Since 2008, pension plan asset allocations to equities decreased
to about 31.9%, from about 43.8%, while fixed income allocation
has increased to about 50.2% from about 41.8%.
Detailed comments and illustrations follow in the remainder of
the 2021 PFS. Various tables with historical values can be found
in the Appendix.
For the second consecutive year,
equities flaunt their long duration
qualities and keep pace with surging
pension liabilities
For calendar fiscal year plans, the average discount rate fell
by 70 basis points during 2020. We estimate that their pension
liabilities increased approximately 13% on an economic
basis (due to the passage of time and changes to discount
rates, ignoring benefit payments and accruals). Plans with
significant allocations to fixed income as part of a liabilitydriven
investment (LDI) strategy typically have allocations
to long-duration high-quality bonds. During 2020 these bonds
earned returns of 13% or more—closely tracking the increase
in pension liabilities. Surprisingly, equities, especially U.S.
equities, performed even better and also outperformed pension
liabilities. Core fixed income produced strong returns but not
enough to keep up with the liabilities of most plans.
Rates of return earned in 2020 for the 85 companies sponsoring
pension plans with calendar fiscal years ranged from 9.2%
to 25.6%, with an average of 13.8%. Returns mostly fell in the
10.0% to 18.0% range (78 plans), with four plans earning returns
below 10.0% and three plans earning returns above 18.0%.

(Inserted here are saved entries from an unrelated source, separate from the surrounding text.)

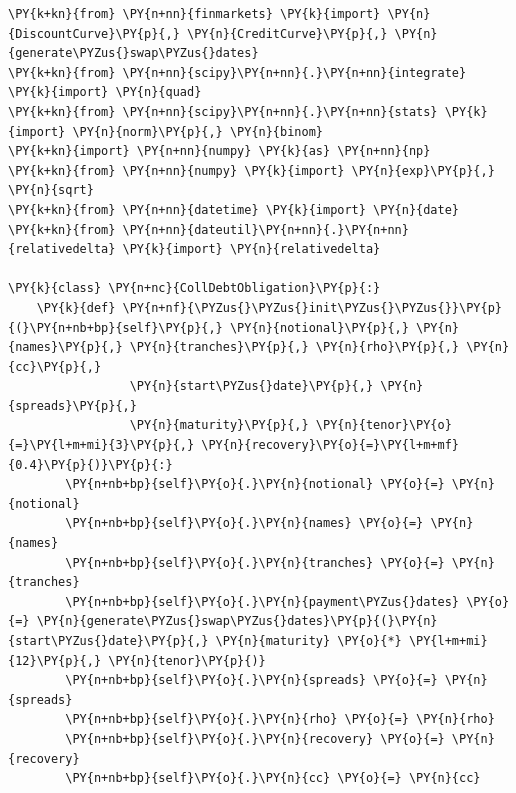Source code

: \begin{tcolorbox}[breakable, size=fbox, boxrule=1pt, pad at break*=1mm,colback=cellbackground, colframe=cellborder]
\begin{Verbatim}[commandchars=\\\{\}]
\PY{k+kn}{from} \PY{n+nn}{finmarkets} \PY{k}{import} \PY{n}{DiscountCurve}\PY{p}{,} \PY{n}{CreditCurve}\PY{p}{,} \PY{n}{generate\PYZus{}swap\PYZus{}dates}
\PY{k+kn}{from} \PY{n+nn}{scipy}\PY{n+nn}{.}\PY{n+nn}{integrate} \PY{k}{import} \PY{n}{quad}
\PY{k+kn}{from} \PY{n+nn}{scipy}\PY{n+nn}{.}\PY{n+nn}{stats} \PY{k}{import} \PY{n}{norm}\PY{p}{,} \PY{n}{binom}
\PY{k+kn}{import} \PY{n+nn}{numpy} \PY{k}{as} \PY{n+nn}{np}
\PY{k+kn}{from} \PY{n+nn}{numpy} \PY{k}{import} \PY{n}{exp}\PY{p}{,} \PY{n}{sqrt}
\PY{k+kn}{from} \PY{n+nn}{datetime} \PY{k}{import} \PY{n}{date}
\PY{k+kn}{from} \PY{n+nn}{dateutil}\PY{n+nn}{.}\PY{n+nn}{relativedelta} \PY{k}{import} \PY{n}{relativedelta}
	
\PY{k}{class} \PY{n+nc}{CollDebtObligation}\PY{p}{:}
    \PY{k}{def} \PY{n+nf}{\PYZus{}\PYZus{}init\PYZus{}\PYZus{}}\PY{p}{(}\PY{n+nb+bp}{self}\PY{p}{,} \PY{n}{notional}\PY{p}{,} \PY{n}{names}\PY{p}{,} \PY{n}{tranches}\PY{p}{,} \PY{n}{rho}\PY{p}{,} \PY{n}{cc}\PY{p}{,}
                 \PY{n}{start\PYZus{}date}\PY{p}{,} \PY{n}{spreads}\PY{p}{,}
                 \PY{n}{maturity}\PY{p}{,} \PY{n}{tenor}\PY{o}{=}\PY{l+m+mi}{3}\PY{p}{,} \PY{n}{recovery}\PY{o}{=}\PY{l+m+mf}{0.4}\PY{p}{)}\PY{p}{:}
        \PY{n+nb+bp}{self}\PY{o}{.}\PY{n}{notional} \PY{o}{=} \PY{n}{notional}
        \PY{n+nb+bp}{self}\PY{o}{.}\PY{n}{names} \PY{o}{=} \PY{n}{names}
        \PY{n+nb+bp}{self}\PY{o}{.}\PY{n}{tranches} \PY{o}{=} \PY{n}{tranches}
        \PY{n+nb+bp}{self}\PY{o}{.}\PY{n}{payment\PYZus{}dates} \PY{o}{=} \PY{n}{generate\PYZus{}swap\PYZus{}dates}\PY{p}{(}\PY{n}{start\PYZus{}date}\PY{p}{,} \PY{n}{maturity} \PY{o}{*} \PY{l+m+mi}{12}\PY{p}{,} \PY{n}{tenor}\PY{p}{)}
        \PY{n+nb+bp}{self}\PY{o}{.}\PY{n}{spreads} \PY{o}{=} \PY{n}{spreads}
        \PY{n+nb+bp}{self}\PY{o}{.}\PY{n}{rho} \PY{o}{=} \PY{n}{rho}
        \PY{n+nb+bp}{self}\PY{o}{.}\PY{n}{recovery} \PY{o}{=} \PY{n}{recovery}
        \PY{n+nb+bp}{self}\PY{o}{.}\PY{n}{cc} \PY{o}{=} \PY{n}{cc}
	

\end{Verbatim}
\end{tcolorbox}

Generally, plans with greater allocations to equities earned
higher returns. The 19 plans with equity allocations of at least 50% earned an average return of 15.3% while the 22 plans with
equity allocations below 25% earned an average return of 12.6%.
The rate of return earned by the plan sponsor with the highest
allocation to equities (72.6%) was 17.0%, which was better
than the return of 12.4% for the plan sponsor with the lowest
allocation to equities (4.7%) in 2020.
FIGURE 3: ESTIMATED RATES OF RETURN EARNED IN 2020
(CALENDAR YEAR FISCAL YEARS ONLY)
In prior years, investment allocations made by plan sponsors
had showed a trend toward implementing LDI strategies.
Generally, this involves shifting more assets into fixed income
positions. This trend appears to have continued in 2020 as fixed
income allocations in the pension portfolios increased slightly
to an average of 50.2% during 2020, up from 49.2% at the end
of 2019. The percentage of pension fund assets allocated to
equities, fixed income, and other investments was 31.9%, 50.2%,
and 17.9%, respectively, at the end of FY2020, compared with
32.5%, 49.2%, and 18.3%, respectively, at the end of FY2019.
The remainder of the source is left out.